◆ Exercise prompt
Retype the listing without any alteration.

◆ Input data
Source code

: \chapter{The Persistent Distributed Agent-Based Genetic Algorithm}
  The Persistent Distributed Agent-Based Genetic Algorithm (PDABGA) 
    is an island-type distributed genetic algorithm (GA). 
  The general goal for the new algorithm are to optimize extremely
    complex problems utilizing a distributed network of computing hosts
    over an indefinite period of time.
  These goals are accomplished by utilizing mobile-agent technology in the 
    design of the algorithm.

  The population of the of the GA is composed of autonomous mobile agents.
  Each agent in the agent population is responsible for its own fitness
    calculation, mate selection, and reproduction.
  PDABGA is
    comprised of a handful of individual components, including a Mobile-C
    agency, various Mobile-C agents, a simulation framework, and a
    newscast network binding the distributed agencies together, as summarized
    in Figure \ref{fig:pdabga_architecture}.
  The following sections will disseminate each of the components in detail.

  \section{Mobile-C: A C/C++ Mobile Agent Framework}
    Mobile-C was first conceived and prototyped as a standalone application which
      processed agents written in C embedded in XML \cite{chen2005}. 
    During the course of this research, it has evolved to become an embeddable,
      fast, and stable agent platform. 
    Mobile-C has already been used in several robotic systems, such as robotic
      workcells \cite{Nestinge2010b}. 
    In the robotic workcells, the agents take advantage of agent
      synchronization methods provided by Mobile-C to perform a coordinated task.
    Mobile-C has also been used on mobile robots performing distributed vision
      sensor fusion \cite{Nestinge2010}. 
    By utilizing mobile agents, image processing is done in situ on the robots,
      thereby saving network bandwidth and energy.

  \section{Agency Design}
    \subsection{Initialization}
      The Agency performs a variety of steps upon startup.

◆ Task response
Source code

: \chapter{The Persistent Distributed Agent-Based Genetic Algorithm}
  The Persistent Distributed Agent-Based Genetic Algorithm (PDABGA) 
    is an island-type distributed genetic algorithm (GA). 
  The general goal for the new algorithm are to optimize extremely
    complex problems utilizing a distributed network of computing hosts
    over an indefinite period of time.
  These goals are accomplished by utilizing mobile-agent technology in the 
    design of the algorithm.

  The population of the of the GA is composed of autonomous mobile agents.
  Each agent in the agent population is responsible for its own fitness
    calculation, mate selection, and reproduction.
  PDABGA is
    comprised of a handful of individual components, including a Mobile-C
    agency, various Mobile-C agents, a simulation framework, and a
    newscast network binding the distributed agencies together, as summarized
    in Figure \ref{fig:pdabga_architecture}.
  The following sections will disseminate each of the components in detail.

  \section{Mobile-C: A C/C++ Mobile Agent Framework}
    Mobile-C was first conceived and prototyped as a standalone application which
      processed agents written in C embedded in XML \cite{chen2005}. 
    During the course of this research, it has evolved to become an embeddable,
      fast, and stable agent platform. 
    Mobile-C has already been used in several robotic systems, such as robotic
      workcells \cite{Nestinge2010b}. 
    In the robotic workcells, the agents take advantage of agent
      synchronization methods provided by Mobile-C to perform a coordinated task.
    Mobile-C has also been used on mobile robots performing distributed vision
      sensor fusion \cite{Nestinge2010}. 
    By utilizing mobile agents, image processing is done in situ on the robots,
      thereby saving network bandwidth and energy.

  \section{Agency Design}
    \subsection{Initialization}
      The Agency performs a variety of steps upon startup.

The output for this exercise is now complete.